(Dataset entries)
_ _ _ _ _
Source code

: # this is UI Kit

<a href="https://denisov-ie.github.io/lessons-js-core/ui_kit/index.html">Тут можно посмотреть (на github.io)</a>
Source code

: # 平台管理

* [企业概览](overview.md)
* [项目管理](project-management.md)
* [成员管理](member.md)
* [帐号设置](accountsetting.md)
_ _ _ _ _
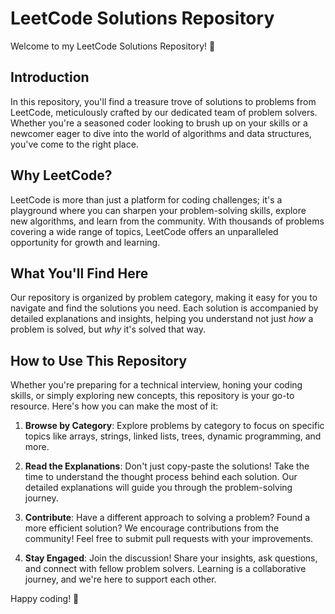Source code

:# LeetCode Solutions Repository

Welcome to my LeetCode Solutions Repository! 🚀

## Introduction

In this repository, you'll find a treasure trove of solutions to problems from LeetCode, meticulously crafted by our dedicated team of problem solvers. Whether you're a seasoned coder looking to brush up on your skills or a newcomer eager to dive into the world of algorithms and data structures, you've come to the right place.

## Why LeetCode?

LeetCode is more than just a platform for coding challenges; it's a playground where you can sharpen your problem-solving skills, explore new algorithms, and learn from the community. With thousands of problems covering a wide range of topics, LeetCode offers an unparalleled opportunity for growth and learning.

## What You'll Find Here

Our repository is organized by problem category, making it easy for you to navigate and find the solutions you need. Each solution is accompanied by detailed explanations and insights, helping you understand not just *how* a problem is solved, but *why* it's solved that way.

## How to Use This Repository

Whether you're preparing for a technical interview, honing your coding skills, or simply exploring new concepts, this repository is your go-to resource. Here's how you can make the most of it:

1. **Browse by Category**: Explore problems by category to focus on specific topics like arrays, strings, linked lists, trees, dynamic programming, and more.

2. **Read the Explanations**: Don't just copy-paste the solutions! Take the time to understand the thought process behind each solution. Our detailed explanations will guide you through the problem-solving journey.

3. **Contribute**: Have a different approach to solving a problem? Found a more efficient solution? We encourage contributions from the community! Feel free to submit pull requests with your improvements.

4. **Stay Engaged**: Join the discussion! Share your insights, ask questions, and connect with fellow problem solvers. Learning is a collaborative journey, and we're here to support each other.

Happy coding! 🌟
_ _ _ _ _
## [WHAT TO DO]
What are the lines, exactly as written above, from the line with "1. **Browse by" to the line with "2. **Read the", both included? Output only those.

## [SOLUTION TO THE EXERCISE]
1. **Browse by Category**: Explore problems by category to focus on specific topics like arrays, strings, linked lists, trees, dynamic programming, and more.

2. **Read the Explanations**: Don't just copy-paste the solutions! Take the time to understand the thought process behind each solution. Our detailed explanations will guide you through the problem-solving journey.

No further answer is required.